WHAT THE TASK REQUIRES:
Transcribe the lines of the records starting with the one that has "- [0010 - Outcome" in it and ending with the last, and transcribe nothing else.

-- AVAILABLE DATA follows --

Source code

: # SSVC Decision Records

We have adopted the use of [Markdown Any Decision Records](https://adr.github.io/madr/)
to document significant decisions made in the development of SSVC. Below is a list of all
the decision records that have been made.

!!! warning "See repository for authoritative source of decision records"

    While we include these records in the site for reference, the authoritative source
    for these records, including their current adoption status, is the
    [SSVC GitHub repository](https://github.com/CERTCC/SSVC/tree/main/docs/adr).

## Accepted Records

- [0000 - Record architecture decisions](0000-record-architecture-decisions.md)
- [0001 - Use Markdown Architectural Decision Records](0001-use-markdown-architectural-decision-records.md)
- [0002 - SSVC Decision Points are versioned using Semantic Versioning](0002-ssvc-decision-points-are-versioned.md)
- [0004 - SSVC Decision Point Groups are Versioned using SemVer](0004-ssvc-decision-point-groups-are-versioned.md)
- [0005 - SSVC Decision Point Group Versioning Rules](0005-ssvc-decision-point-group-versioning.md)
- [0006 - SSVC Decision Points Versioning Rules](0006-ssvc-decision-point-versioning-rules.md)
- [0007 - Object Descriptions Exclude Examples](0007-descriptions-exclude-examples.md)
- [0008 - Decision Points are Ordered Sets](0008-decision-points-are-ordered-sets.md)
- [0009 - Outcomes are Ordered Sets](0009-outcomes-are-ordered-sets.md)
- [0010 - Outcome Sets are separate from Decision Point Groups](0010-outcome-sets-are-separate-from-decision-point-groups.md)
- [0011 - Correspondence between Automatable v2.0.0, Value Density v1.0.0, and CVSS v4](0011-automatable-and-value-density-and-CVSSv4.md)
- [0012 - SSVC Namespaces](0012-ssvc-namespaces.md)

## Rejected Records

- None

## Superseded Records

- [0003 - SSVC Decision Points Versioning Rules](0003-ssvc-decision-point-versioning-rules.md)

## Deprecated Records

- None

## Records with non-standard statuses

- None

-- AVAILABLE DATA concluded --

WRITTEN RESPONSE:
- [0010 - Outcome Sets are separate from Decision Point Groups](0010-outcome-sets-are-separate-from-decision-point-groups.md)
- [0011 - Correspondence between Automatable v2.0.0, Value Density v1.0.0, and CVSS v4](0011-automatable-and-value-density-and-CVSSv4.md)
- [0012 - SSVC Namespaces](0012-ssvc-namespaces.md)

## Rejected Records

- None

## Superseded Records

- [0003 - SSVC Decision Points Versioning Rules](0003-ssvc-decision-point-versioning-rules.md)

## Deprecated Records

- None

## Records with non-standard statuses

- None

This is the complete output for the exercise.